Admettons encore l’autre interprétation de M. Brown : l’oncle utérin étant le représentant mâle du principe féminin, du sang de la mère, « mère mâle » disent si énergiquement les Ba-Thonga ; « mâle mère » serait aussi exact comme traduction et expliquerait pourquoi il est d’ordinaire rangé au-dessous et non au-dessus du neveu. Voilà bien des raisons qui suffisent chacune à part, mais qui ont presque partout fonctionné plus ou moins simultanément, et on comprend, par exemple, que le tabou de la mère ait été compensé par une sorte de profanation systématique du frère de celle-ci.

En tout cas, il est clair que les parentés à plaisanteries correspondent à des droits réciproques et que, généralement, quand ces droits sont inégaux, c’est à une inégalité religieuse qu’ils correspondent.

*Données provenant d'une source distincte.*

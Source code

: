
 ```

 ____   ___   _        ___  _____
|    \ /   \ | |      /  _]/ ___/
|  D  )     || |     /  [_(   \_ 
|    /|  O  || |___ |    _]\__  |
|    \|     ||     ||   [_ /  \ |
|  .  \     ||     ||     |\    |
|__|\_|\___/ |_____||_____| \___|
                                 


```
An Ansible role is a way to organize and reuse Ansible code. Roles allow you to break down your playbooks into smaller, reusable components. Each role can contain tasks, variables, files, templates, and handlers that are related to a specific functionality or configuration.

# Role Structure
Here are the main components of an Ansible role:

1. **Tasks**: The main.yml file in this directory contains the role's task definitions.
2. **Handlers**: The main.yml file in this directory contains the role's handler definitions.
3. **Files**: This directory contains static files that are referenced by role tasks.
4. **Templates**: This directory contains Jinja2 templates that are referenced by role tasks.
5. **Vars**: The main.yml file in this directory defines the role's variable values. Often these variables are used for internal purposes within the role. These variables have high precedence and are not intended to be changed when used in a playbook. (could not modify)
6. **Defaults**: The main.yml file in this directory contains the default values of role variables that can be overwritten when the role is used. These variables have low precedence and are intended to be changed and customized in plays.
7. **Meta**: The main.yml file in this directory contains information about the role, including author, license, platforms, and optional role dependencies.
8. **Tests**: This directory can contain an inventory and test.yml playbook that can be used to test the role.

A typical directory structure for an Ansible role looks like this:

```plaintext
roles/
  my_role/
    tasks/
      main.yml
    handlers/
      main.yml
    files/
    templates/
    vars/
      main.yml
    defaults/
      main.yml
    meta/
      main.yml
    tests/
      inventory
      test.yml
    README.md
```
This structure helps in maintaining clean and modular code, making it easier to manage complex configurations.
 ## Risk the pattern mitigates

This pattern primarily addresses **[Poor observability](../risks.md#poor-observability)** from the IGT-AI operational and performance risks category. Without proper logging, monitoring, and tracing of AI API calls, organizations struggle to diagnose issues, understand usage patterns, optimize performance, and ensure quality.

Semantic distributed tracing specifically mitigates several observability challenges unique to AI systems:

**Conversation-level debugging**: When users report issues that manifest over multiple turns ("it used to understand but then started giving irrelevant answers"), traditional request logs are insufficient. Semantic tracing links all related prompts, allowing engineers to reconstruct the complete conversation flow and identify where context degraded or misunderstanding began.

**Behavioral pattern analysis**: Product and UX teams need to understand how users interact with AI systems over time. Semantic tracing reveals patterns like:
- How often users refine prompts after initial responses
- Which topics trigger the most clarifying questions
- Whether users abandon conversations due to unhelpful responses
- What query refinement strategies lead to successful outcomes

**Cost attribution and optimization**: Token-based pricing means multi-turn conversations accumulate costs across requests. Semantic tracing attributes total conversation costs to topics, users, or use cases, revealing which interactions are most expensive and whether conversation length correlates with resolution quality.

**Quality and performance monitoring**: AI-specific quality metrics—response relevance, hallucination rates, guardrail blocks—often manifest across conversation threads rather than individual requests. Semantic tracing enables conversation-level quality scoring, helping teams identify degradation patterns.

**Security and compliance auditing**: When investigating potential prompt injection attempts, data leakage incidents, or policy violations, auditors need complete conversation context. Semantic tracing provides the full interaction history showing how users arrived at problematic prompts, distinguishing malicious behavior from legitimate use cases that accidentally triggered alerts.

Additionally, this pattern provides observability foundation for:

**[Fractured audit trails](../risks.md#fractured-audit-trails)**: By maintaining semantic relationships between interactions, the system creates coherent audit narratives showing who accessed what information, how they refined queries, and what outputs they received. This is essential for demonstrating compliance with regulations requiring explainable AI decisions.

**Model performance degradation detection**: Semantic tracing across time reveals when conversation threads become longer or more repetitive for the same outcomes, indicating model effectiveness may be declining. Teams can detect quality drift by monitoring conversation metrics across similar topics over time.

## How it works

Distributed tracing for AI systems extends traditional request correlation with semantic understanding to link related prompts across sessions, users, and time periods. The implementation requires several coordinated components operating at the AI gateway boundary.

De plus nous sommes bien ici sur la frontière des faits connus sous le nom de potlatch. On sait que ceux-ci se signalent par leur caractère agonistique, par des rivalités de générosité des combats, ceux de force, de grandeur, des défis à l’occasion d’injures, en même temps que par des hospitalités. Mais, on voit dans ces institutions de parentés d’étiquette et de parentés à plaisanteries, institutions plus primitives, dans ces échanges d’obligations et ces échanges de plaisanteries, très visibles dans le « poroporo » des îles Banks, la racine de ces rivalités obligatoires. D’ailleurs, le « poroporo » existe à côté du potlatch en Mélanésie, comme une matrice dont le nouveau-né ne s’est pas encore détaché. De plus, les potlatch sont attachés, au moins en Mélanésie et au Nord-Ouest américain, aux divers degrés de parenté, aux diverses alliances et parrainages. C’est donc eux qui, au moins dans ces cas, doivent entrer dans la catégorie générale des coutumes d’étiquettes et de brimades entre gens des mêmes générations des clans et des clans alliés et par conséquent, entre gens des générations alternées représentant d’autres générations d’ancêtres. On perçoit ici le pont de passage qui unit les institutions du potlatch infiniment développées et les institutions plus frustes, plus simples, où des tabous et des étiquettes s’opposent à des insultes et à l’irrespect. Voilà une première conclusion d’histoire logique.